Besides its distinctive surface features, H:Si(100) is an ideal test-bed for developing CNN automation techniques. In addition to the relative simplicity of its reconstruction and a wealth of previous literature[22], H:Si(100) is a well understood substrate that has been used in many important advances in single atom technology and atomically precise materials engineering[23, 24, 25, 26, 21, 27, 28]. Furthermore, because it has been previously studied in the context of machine-learning-enabled SPM[10, 11, 12]], a good comparison can be formed with existing machine learning approaches based on full scans. As such, we used our existing dataset of 6167 complete images of H:Si(100)[12]. These images were acquired on a Omicron variable-temperature STM between March 2014 and November 2015, and at varying scan sizes and voltage biases of 3x3nm2 to 80x80nm2 and -2V to +2V respectively. They were then hand-classified into the four categories listed above, as well as ”tip changes” and ”generic defects”. Specific defects were not considered, as tip conditioning is performed based on the presence of any defect, and not the specific defect itself. As such, combining all defects into one category simplified the classification task, improving CNN performance.

From here, images were then randomly assigned into a training/testing set for training the network. Performance was then calculated with a separate, blind holdout set for verification. After random shuffling, 4987 of the images were assigned into the training/testing datasets in an 80/20 split, and 1180 into the holdout set. Data was then filtered to remove ambiguous images that were classified in multiple categories and/or the human classifiers did not perfectly agree upon[12]. This left 3386 images for training/testing, and 648 for blind verification. Because of the relatively small number of images available and to further improve performance, all data were then pre-processed using identical methods as in Gordon et al.[12] (namely flattening and scaling linescans to have mean of 0 and standard deviation of 1). The training/testing sets were also augmented with vertical and horizontal flips, random rotations from 0-360*∘*, crops, pans, and random Gaussian noise. This step was needed to prevent the network from rapidly overfitting. (This is where a CNN learns about random noise in the training set[29], performing extremely well during training, but poorly with testing/verification data unseen during training.) To allow for the best approximation of real-world performance on unseen data, the verification set was not augmented.
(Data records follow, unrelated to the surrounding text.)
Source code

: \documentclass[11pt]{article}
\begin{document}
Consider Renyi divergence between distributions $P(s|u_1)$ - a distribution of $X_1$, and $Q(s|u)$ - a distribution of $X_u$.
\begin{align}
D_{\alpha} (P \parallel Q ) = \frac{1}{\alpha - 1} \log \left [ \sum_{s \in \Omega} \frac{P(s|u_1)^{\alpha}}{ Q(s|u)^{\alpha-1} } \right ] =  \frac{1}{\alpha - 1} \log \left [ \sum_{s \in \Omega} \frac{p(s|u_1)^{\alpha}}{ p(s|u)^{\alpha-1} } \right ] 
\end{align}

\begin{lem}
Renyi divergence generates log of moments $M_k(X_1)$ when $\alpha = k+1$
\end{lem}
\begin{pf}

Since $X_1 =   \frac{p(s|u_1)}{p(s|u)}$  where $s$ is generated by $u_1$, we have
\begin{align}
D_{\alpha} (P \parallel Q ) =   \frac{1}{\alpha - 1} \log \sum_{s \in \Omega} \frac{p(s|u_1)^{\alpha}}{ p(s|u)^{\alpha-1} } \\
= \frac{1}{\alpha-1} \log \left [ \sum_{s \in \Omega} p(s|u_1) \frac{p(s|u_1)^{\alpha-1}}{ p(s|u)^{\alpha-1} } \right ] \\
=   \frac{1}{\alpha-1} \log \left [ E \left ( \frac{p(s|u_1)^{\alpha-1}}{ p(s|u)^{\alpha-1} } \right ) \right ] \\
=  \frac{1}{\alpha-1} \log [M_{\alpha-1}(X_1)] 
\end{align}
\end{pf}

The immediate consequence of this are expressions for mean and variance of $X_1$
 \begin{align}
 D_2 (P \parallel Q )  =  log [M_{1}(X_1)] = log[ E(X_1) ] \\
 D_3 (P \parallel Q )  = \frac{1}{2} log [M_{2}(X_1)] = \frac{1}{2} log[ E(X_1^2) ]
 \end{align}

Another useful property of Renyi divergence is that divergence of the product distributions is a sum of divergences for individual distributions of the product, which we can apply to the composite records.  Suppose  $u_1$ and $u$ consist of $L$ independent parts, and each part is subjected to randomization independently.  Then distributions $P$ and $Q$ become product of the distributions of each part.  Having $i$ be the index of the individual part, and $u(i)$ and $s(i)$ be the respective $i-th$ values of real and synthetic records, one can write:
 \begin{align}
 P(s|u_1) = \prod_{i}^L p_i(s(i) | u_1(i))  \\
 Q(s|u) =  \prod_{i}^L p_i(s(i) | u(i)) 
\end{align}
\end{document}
Furthermore, the data were also downscaled, which reduced both training time and overfitting further still[29]. Previously, optimal performance was found when reducing full-scans from size 512x512 to 128x128[12]. Panning and cropping augmentations were applied in such a way that 128x128 regions of the images were taken, allowing for downscaling without interpolation of data. Because the holdout data were not augmented, these images were downscaled in the more traditional sense.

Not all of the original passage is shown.